LNEWSは、物流・ロジスティクス・SCM分野の最新ニュースを発信しています。





日本郵船/有人自律運行システムを試験導入した新造船が竣工

2023年04月28日/IT・機器

日本郵船は4月28日、同社が建造発注した石炭専用船「しらなみ」が、本田重工業の佐伯工場(大分県佐伯市)で竣工したと発表した。

<竣工した「しらなみ」>

20230428nihonyusen 520x346 - 日本郵船/有人自律運行システムを試験導入した新造船が竣工

同船は2022年7月に竣工した内航石炭専用船「うしお」の姉妹船で、国土交通省が実施している「海事産業集約連携促進技術開発支援事業」の一環として、船舶の有人自律運航の実現に向けて航海系、機関系それぞれに新システムを試験導入した。

航海系では、カメラによる視覚的情報と、各種センサー情報の統合によって周囲の船舶交通情報の信頼性を向上させ、それを元に避航計画の立案を行う航海当直サポート機能を導入。今後は実証実験を行い、その結果と「うしお」の運航データを元に更なる有人自律運航の安全性向上を目指す。

機関系では、同船機関の陸上管理システムとシミュレーション技術を活用した独自のシステムを採用。
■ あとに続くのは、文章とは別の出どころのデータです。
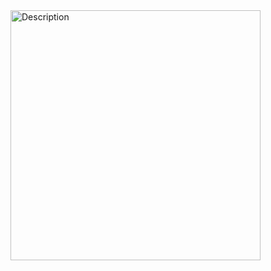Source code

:<img src="https://cdpn.io/cpe/boomboom/index.html?key=index.html-aac788de-0d1d-7090-735d-16f09edf943a" alt="Description" width="400"/>
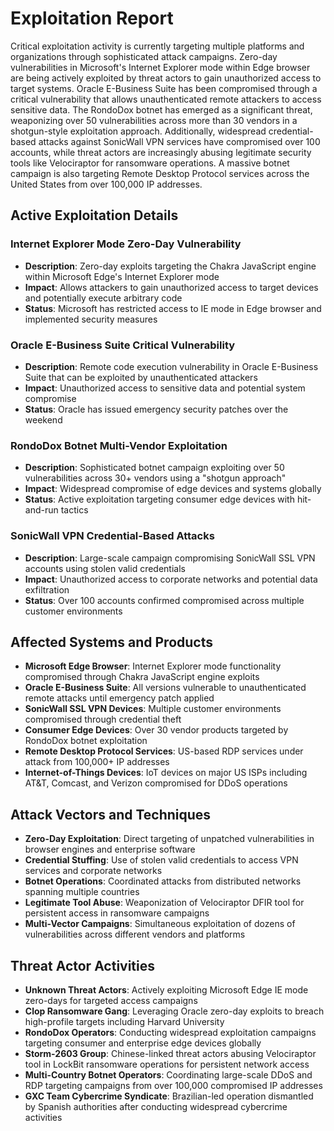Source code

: # Exploitation Report

Critical exploitation activity is currently targeting multiple platforms and organizations through sophisticated attack campaigns. Zero-day vulnerabilities in Microsoft's Internet Explorer mode within Edge browser are being actively exploited by threat actors to gain unauthorized access to target systems. Oracle E-Business Suite has been compromised through a critical vulnerability that allows unauthenticated remote attackers to access sensitive data. The RondoDox botnet has emerged as a significant threat, weaponizing over 50 vulnerabilities across more than 30 vendors in a shotgun-style exploitation approach. Additionally, widespread credential-based attacks against SonicWall VPN services have compromised over 100 accounts, while threat actors are increasingly abusing legitimate security tools like Velociraptor for ransomware operations. A massive botnet campaign is also targeting Remote Desktop Protocol services across the United States from over 100,000 IP addresses.

## Active Exploitation Details

### Internet Explorer Mode Zero-Day Vulnerability
- **Description**: Zero-day exploits targeting the Chakra JavaScript engine within Microsoft Edge's Internet Explorer mode
- **Impact**: Allows attackers to gain unauthorized access to target devices and potentially execute arbitrary code
- **Status**: Microsoft has restricted access to IE mode in Edge browser and implemented security measures

### Oracle E-Business Suite Critical Vulnerability
- **Description**: Remote code execution vulnerability in Oracle E-Business Suite that can be exploited by unauthenticated attackers
- **Impact**: Unauthorized access to sensitive data and potential system compromise
- **Status**: Oracle has issued emergency security patches over the weekend

### RondoDox Botnet Multi-Vendor Exploitation
- **Description**: Sophisticated botnet campaign exploiting over 50 vulnerabilities across 30+ vendors using a "shotgun approach"
- **Impact**: Widespread compromise of edge devices and systems globally
- **Status**: Active exploitation targeting consumer edge devices with hit-and-run tactics

### SonicWall VPN Credential-Based Attacks
- **Description**: Large-scale campaign compromising SonicWall SSL VPN accounts using stolen valid credentials
- **Impact**: Unauthorized access to corporate networks and potential data exfiltration
- **Status**: Over 100 accounts confirmed compromised across multiple customer environments

## Affected Systems and Products

- **Microsoft Edge Browser**: Internet Explorer mode functionality compromised through Chakra JavaScript engine exploits
- **Oracle E-Business Suite**: All versions vulnerable to unauthenticated remote attacks until emergency patch applied
- **SonicWall SSL VPN Devices**: Multiple customer environments compromised through credential theft
- **Consumer Edge Devices**: Over 30 vendor products targeted by RondoDox botnet exploitation
- **Remote Desktop Protocol Services**: US-based RDP services under attack from 100,000+ IP addresses
- **Internet-of-Things Devices**: IoT devices on major US ISPs including AT&T, Comcast, and Verizon compromised for DDoS operations

## Attack Vectors and Techniques

- **Zero-Day Exploitation**: Direct targeting of unpatched vulnerabilities in browser engines and enterprise software
- **Credential Stuffing**: Use of stolen valid credentials to access VPN services and corporate networks
- **Botnet Operations**: Coordinated attacks from distributed networks spanning multiple countries
- **Legitimate Tool Abuse**: Weaponization of Velociraptor DFIR tool for persistent access in ransomware campaigns
- **Multi-Vector Campaigns**: Simultaneous exploitation of dozens of vulnerabilities across different vendors and platforms

## Threat Actor Activities

- **Unknown Threat Actors**: Actively exploiting Microsoft Edge IE mode zero-days for targeted access campaigns
- **Clop Ransomware Gang**: Leveraging Oracle zero-day exploits to breach high-profile targets including Harvard University
- **RondoDox Operators**: Conducting widespread exploitation campaigns targeting consumer and enterprise edge devices globally
- **Storm-2603 Group**: Chinese-linked threat actors abusing Velociraptor tool in LockBit ransomware operations for persistent network access
- **Multi-Country Botnet Operators**: Coordinating large-scale DDoS and RDP targeting campaigns from over 100,000 compromised IP addresses
- **GXC Team Cybercrime Syndicate**: Brazilian-led operation dismantled by Spanish authorities after conducting widespread cybercrime activities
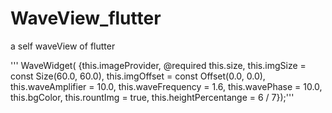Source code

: # WaveView_flutter
a self waveView of flutter

'''
WaveWidget(
      {this.imageProvider,
      @required this.size,
      this.imgSize = const Size(60.0, 60.0),
      this.imgOffset = const Offset(0.0, 0.0),
      this.waveAmplifier = 10.0,
      this.waveFrequency = 1.6,
      this.wavePhase = 10.0,
      this.bgColor,
      this.rountImg = true,
      this.heightPercentange = 6 / 7});'''
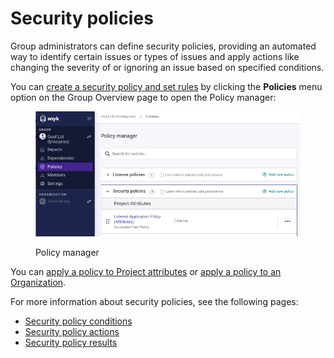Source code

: # Security policies

Group administrators can define security policies, providing an automated way to identify certain issues or types of issues and apply actions like changing the severity of or ignoring an issue based on specified conditions.

You can [create a security policy and set rules](how-to-create-a-security-policy-and-set-rules.md) by clicking the **Policies** menu option on the Group Overview page to open the Policy manager:

<figure><img src="../../../.gitbook/assets/Screenshot 2023-03-30 at 10.05.27.png" alt="Policy manager"><figcaption><p>Policy manager</p></figcaption></figure>

You can [apply a policy to Project attributes](../apply-a-policy-to-projects.md) or [apply a policy to an Organization](../apply-a-policy-to-organizations.md).

For more information about security policies, see the following pages:

* [Security policy conditions](security-policies-conditions.md)
* [Security policy actions](security-policy-actions.md)
* [Security policy results](security-policy-results.md)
機関の異常検知に加え、異常原因の推定が可能になることで、安全運航と乗組員の作業負荷の軽減に貢献する。

同船は一番船の「うしお」と同じく、JERAと当社の運送契約に基づいて同社関連会社のアジアパシフィックマリンが運航し、海外から外航船で東京湾内の中継基地に輸送された石炭を、横須賀火力発電所向けに供給する2次輸送に従事する予定。粉じん対策のため、貨物倉の蓋に該当するハッチカバーを密閉して揚げ荷役を行うことができるなど、環境に配慮した設計となっている。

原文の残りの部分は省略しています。